T. H. White's memoir, The Goshawk, is always on Macdonald's mind while they are training Mabel, but Macdonald also makes frequent allusions to White's King Arthur books, The Sword in the Stone and The Once and Future King. The story of King Arthur and Merlyn serves as an allegory for Macdonald and White's own stories of love, longing, loss, and loneliness.
Merlyn experiences time in reverse. This means that when he first meets young Arthur ("the Wart"), he has already experienced the rest of Arthur's life and death. Their meeting is tinged with both joy and grief because it is both a beginning (for the Wart) and an ending (for Merlyn). To Merlyn, this little boy inspires Christlike awe because Merlyn knows what a heroic king he is fated to become, even though he is nothing impressive yet.
Macdonald finds that grieving their father takes them out of forward-moving time, just like Merlyn. The moment their father is gone, they begin dwelling on him more than they ever have. They are so consumed by remembering that they struggle to plan for the future or participate in the ongoing business of daily life. They begin dreaming about their father as a child. At this time in his life, the little boy who would become Macdonald's father had no idea of his own significance to the person who would become his child.
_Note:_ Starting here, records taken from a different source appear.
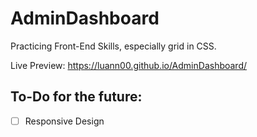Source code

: # AdminDashboard

Practicing Front-End Skills, especially grid in CSS.

Live Preview: https://luann00.github.io/AdminDashboard/

## To-Do for the future:
- [ ] Responsive Design

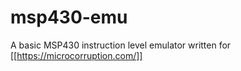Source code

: # msp430-emu
A basic MSP430 instruction level emulator written for  [[https://microcorruption.com/]]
Macdonald looks at him like Merlyn looks at Arthur, in awe of their "once and future" father. Remembering their father like this seems important, but they can't quite figure out what to do with the memories or how to interact with this version of him. They feel as alone as Merlyn, whose ever-growing collection of memories from the future make him increasingly strange and unintelligible to those he encounters in the past.
Macdonald is reluctant to compare themself too closely to T. H. White, a very troubled man with dubious politics and a tragically misguided approach to raising a goshawk. However, they note ways in which White also resonates with his tragic portrayal of Merlyn in these books. Internalized homophobia and a history of trauma made White feel as though his life was not moving along the same timeline as anyone else's. He struggled to escape the ghosts of his past or imagine the kind of heteronormative future his peers were embracing. With Gos, he sought to explore and control "wild" parts of himself at a safe distance from other living humans. He sought fellowship among ancient, dead falconers, and he tried to find and train his past self the way Merlyn trains Arthur. The great tragedy of White's life, Macdonald comes to see, is the way he drove himself into an isolated (and misanthropic) existence like Merlyn's instead of finding a way to be himself among company.
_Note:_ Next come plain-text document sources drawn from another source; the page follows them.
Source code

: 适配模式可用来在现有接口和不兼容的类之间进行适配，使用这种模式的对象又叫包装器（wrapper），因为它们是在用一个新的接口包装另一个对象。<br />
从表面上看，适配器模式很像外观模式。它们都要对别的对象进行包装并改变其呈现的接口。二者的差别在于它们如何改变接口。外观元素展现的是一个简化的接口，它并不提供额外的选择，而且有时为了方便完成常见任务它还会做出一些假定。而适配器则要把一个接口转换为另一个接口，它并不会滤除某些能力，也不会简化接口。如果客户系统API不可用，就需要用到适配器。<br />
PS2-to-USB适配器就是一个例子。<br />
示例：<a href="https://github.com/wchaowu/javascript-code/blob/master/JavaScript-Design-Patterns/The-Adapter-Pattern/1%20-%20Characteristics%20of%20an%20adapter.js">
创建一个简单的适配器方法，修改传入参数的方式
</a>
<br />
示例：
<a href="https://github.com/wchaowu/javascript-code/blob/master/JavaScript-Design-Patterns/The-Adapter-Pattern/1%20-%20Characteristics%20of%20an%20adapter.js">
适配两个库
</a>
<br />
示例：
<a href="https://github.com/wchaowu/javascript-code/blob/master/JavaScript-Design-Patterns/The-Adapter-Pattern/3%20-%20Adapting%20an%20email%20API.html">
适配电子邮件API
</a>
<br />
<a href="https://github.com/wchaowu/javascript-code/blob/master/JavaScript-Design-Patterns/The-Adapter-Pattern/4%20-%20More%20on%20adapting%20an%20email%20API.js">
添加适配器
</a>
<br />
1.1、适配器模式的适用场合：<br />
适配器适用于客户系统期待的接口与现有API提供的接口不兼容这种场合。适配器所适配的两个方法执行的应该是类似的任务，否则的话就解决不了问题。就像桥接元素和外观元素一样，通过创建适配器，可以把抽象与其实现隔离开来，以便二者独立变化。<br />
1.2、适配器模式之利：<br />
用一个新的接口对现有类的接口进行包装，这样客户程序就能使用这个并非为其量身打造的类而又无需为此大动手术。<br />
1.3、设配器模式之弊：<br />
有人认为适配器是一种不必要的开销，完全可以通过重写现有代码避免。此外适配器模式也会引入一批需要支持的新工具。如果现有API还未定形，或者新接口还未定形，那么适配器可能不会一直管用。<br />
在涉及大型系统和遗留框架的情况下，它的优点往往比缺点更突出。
The allegorical connections among Merlyn, White, and Macdonald are important to Macdonald's eventual realization that, more than a hawk, they need humans. Slowly, they reenter their community and begin to turn both grief and falconry from shields against humanity into experiences they can share with other living people. When they leave Mabel at a friend's aviary for the molting season, they (like Merlyn) know that Mabel will have forgotten them by the time they next meet. Instead of clinging tighter to Mabel or convincing themself that they must grieve alone, Macdonald takes comfort among fellow falconers and friends. Loss may feel lonely, but it turns out to be one of the most universal experiences there is.